== Segment start ==

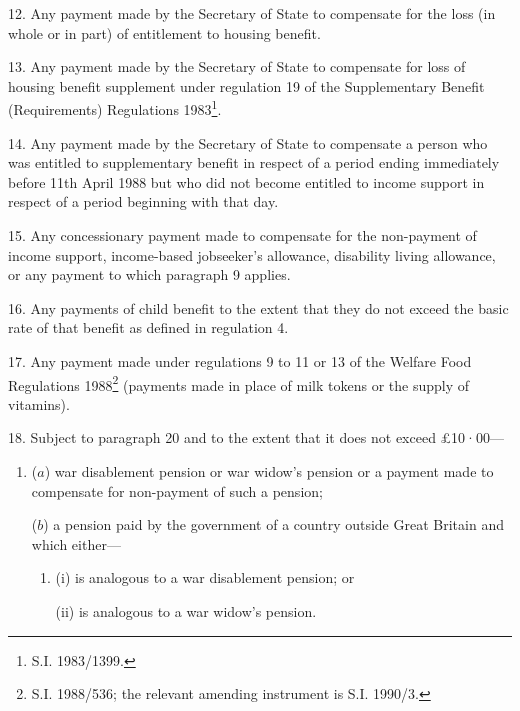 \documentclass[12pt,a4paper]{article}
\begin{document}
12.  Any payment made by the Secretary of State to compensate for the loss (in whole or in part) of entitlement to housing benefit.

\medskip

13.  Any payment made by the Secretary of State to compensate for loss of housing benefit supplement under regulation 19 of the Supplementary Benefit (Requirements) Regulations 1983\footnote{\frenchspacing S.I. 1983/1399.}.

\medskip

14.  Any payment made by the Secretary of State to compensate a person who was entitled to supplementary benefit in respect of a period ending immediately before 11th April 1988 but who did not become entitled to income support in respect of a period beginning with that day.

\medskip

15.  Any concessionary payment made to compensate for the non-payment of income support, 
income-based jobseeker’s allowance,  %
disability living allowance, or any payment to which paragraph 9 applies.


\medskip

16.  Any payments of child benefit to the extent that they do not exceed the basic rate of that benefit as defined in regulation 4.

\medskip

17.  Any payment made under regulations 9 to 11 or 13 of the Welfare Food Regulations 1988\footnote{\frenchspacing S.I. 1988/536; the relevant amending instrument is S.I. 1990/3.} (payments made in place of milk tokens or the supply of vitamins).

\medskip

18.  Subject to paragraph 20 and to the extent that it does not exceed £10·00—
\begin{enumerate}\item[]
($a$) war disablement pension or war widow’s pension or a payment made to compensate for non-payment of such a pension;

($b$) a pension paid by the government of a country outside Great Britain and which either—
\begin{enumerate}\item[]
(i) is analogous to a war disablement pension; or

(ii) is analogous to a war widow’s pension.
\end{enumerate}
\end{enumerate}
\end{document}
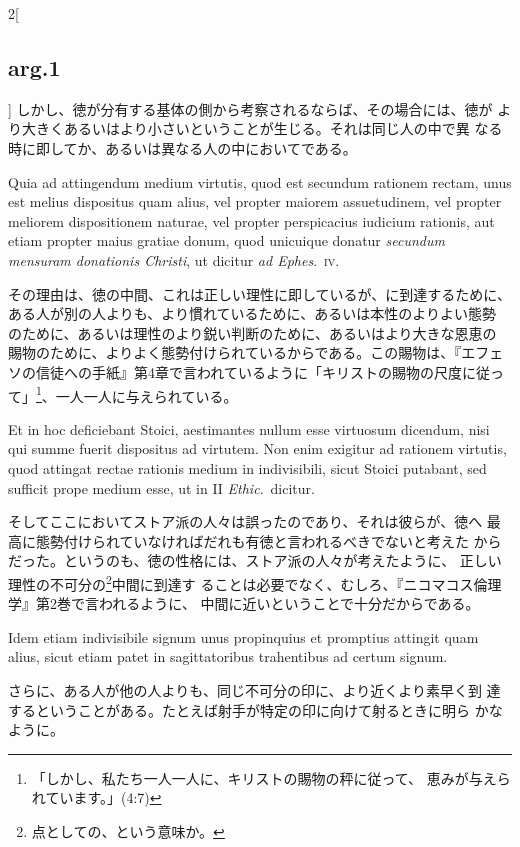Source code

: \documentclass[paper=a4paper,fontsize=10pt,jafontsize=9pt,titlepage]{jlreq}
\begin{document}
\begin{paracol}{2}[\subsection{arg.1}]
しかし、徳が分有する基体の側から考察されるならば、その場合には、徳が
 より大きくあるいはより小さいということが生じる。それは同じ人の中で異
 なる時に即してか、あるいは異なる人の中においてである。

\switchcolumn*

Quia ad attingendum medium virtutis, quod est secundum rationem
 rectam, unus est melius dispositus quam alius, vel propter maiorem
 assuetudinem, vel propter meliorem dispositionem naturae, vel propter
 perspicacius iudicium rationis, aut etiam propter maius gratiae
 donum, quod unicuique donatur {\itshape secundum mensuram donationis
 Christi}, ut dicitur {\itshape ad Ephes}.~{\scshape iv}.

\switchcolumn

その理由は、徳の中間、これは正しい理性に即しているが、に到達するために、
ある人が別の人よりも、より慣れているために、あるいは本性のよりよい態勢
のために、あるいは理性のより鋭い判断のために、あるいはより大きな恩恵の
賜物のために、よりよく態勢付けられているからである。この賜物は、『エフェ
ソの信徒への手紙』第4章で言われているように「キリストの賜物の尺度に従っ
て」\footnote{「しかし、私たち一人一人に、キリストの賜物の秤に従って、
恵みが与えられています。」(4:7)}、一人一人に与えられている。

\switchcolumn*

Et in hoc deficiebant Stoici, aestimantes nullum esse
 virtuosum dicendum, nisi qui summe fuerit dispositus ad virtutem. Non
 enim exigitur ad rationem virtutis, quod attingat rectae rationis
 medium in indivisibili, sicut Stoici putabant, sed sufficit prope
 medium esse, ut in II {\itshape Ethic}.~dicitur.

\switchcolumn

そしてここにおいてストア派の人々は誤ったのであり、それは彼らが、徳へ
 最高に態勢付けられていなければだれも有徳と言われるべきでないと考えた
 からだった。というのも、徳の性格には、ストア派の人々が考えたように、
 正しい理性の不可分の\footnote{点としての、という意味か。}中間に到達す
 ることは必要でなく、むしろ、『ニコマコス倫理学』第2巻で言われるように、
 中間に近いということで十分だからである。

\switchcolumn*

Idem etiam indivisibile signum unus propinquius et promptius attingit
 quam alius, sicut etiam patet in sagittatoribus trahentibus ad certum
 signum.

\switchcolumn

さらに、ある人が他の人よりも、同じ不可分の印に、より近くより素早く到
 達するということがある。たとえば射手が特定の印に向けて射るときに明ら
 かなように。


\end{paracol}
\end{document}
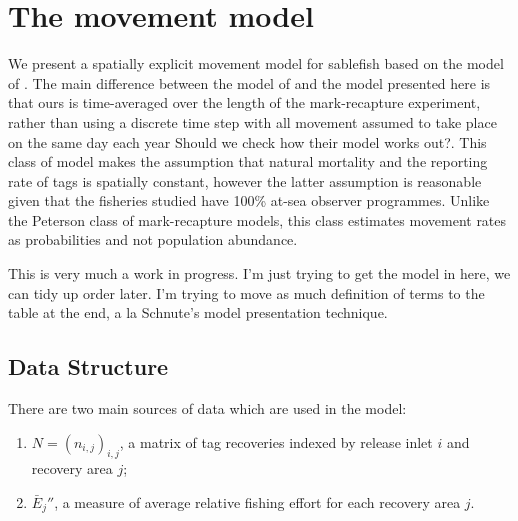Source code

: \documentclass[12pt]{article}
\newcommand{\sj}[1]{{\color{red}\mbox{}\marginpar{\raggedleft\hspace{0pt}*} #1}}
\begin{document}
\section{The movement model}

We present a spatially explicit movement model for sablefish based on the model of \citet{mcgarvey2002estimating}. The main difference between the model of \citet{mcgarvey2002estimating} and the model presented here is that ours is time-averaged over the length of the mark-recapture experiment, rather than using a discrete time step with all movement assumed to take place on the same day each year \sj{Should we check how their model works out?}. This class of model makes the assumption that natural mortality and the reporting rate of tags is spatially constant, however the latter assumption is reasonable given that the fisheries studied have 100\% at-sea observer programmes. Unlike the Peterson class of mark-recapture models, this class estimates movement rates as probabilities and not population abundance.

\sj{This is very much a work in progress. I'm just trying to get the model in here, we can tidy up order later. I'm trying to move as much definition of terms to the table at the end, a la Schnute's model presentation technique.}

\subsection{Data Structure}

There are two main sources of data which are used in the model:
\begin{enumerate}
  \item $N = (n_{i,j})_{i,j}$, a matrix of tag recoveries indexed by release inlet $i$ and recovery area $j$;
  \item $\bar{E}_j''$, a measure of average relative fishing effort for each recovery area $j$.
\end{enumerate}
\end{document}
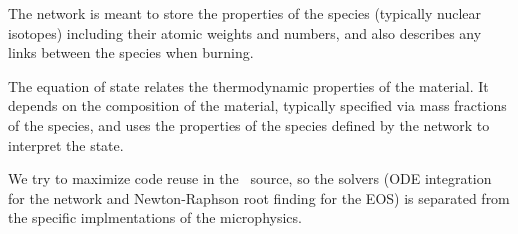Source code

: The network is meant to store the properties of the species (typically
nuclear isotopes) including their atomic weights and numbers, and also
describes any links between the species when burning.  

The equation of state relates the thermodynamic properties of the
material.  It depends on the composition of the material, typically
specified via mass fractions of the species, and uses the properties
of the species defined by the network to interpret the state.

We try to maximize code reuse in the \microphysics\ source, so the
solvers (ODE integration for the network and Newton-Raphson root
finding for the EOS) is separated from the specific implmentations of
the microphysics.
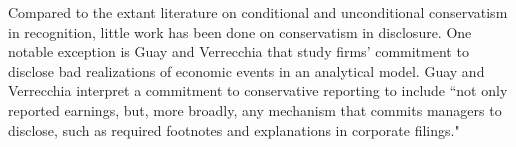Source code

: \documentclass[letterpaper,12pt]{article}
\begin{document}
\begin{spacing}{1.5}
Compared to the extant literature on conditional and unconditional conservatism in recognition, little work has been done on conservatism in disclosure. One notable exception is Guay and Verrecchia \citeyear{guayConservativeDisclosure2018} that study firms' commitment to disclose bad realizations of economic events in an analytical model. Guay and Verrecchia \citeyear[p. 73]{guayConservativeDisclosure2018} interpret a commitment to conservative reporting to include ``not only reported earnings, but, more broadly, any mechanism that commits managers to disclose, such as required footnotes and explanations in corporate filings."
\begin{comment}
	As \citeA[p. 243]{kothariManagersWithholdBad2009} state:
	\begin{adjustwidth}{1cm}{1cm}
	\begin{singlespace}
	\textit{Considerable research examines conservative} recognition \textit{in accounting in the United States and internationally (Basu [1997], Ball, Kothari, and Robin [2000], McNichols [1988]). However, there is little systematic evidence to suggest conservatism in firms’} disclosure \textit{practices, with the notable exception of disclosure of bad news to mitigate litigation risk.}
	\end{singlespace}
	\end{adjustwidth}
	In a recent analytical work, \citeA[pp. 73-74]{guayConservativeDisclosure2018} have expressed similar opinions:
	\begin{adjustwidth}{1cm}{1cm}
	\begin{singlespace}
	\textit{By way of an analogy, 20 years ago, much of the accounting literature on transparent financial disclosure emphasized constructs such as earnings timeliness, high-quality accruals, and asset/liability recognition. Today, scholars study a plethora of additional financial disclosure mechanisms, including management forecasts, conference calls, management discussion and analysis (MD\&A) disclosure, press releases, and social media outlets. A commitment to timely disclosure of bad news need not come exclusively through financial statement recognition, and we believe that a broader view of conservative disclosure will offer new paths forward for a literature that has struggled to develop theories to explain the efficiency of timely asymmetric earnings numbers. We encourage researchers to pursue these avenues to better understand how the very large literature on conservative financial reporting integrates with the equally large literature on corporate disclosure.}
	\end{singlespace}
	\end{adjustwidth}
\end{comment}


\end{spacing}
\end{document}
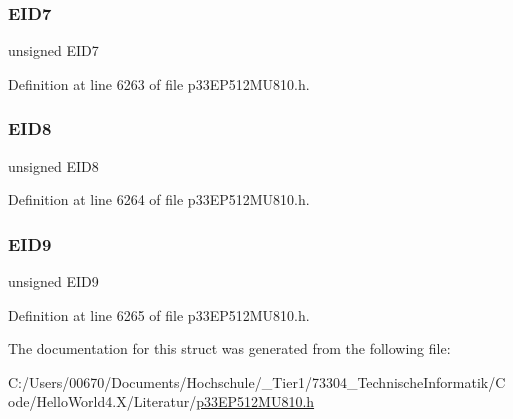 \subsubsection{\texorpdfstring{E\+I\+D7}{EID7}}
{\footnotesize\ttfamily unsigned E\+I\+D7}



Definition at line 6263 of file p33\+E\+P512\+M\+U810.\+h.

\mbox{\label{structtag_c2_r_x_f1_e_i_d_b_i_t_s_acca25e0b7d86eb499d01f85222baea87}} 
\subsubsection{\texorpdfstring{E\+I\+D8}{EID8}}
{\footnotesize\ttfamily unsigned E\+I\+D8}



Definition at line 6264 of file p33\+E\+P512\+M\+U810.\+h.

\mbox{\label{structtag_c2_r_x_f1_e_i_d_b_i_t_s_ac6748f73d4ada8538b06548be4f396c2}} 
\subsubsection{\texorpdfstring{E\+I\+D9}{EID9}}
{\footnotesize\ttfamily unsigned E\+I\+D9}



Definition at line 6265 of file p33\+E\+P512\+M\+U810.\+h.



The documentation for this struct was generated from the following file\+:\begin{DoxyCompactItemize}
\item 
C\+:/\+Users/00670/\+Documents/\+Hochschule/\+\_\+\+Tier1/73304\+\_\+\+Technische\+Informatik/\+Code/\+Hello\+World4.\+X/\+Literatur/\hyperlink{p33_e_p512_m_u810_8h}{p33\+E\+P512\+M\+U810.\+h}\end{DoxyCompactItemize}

== Segment end ==

:: EXERCISE INSTRUCTIONS ::
Tallying every line that holds the string "medium", report the total for the records and nothing else.

:: YOUR RESPONSE ::
3